Badania instytutu GVI oraz Węgierskiej Izby Handlu (MKIK) potwierdzają, że niskie i spadające bezrobocie na Węgrzech (wynoszące obecnie 4,4 proc.) doprowadza do problemów ze znalezieniem pracowników. Jak wskazuje agencja informacyjna MTI, wynik 38 proc. jest o 2 pkt proc. wyższy niż w badaniu przeprowadzonym sześć miesięcy temu.

Co więcej, aż 86 proc. z przebadanych 400 menadżerów potwierdza, że ich firmy mają problemy ze znalezieniem wykwalifikowanych pracowników, a 60 proc. narzeka na zbyt wysoką rotację pracowników.

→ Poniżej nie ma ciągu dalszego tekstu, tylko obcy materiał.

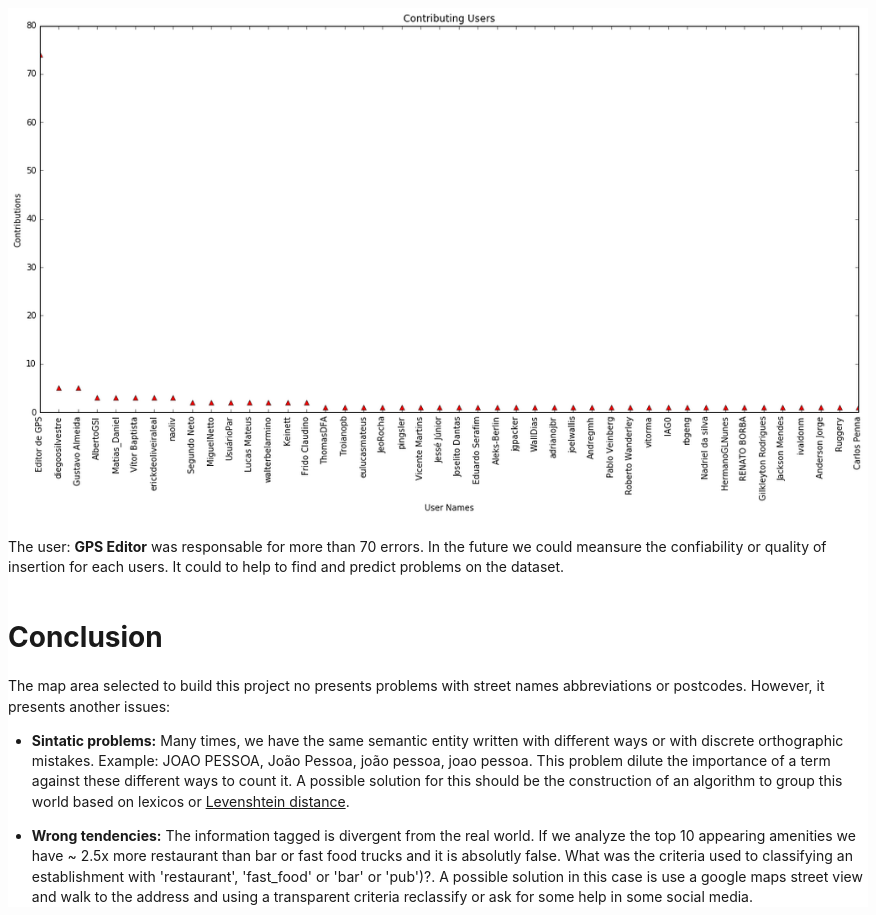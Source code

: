 
![png](output_73_0.png)


The user: **GPS Editor** was responsable for more than 70 errors. In the future we could meansure the confiability or quality of insertion for each users. It could to help to find and predict problems on the dataset. 

# Conclusion


The map area selected to build this project no presents problems with street names abbreviations or postcodes. However, it presents another issues:

* **Sintatic problems:** Many times, we have the same semantic entity written with different ways or with discrete orthographic mistakes. Example: JOAO PESSOA, João Pessoa, joão pessoa, joao pessoa. This problem dilute the importance of a term against these different ways to count it. A possible solution for this should be the construction of an algorithm to group this world based on lexicos or [Levenshtein distance](https://en.wikipedia.org/wiki/Levenshtein_distance).

* **Wrong tendencies:** The information tagged is divergent from the real world. If we analyze the top 10 appearing amenities we have ~ 2.5x more restaurant than bar or fast food trucks and it is absolutly false. What was the criteria used to classifying an establishment with 'restaurant', 'fast_food' or 'bar' or 'pub')?. A possible solution in this case is use a google maps street view and walk to the address and using a transparent criteria reclassify or ask for some help in some social media.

Dane wskazują, że 34 proc. badanych starało się uatrakcyjnić swoje oferty przez oferowanie płac wyższych niż konkurencja, 29 proc. zainwestowało w automatyzację pracy, by uniknąć wyższych kosztów pracowniczych, a jedna piąta bardziej zainteresowała się zatrudnianiem studentów.

Około 70 proc. menedżerów przyznało, że ich przedsiębiorstwa podniosły pensje, 49 proc. zaoferowało szkolenia, a 47 proc. vouchery.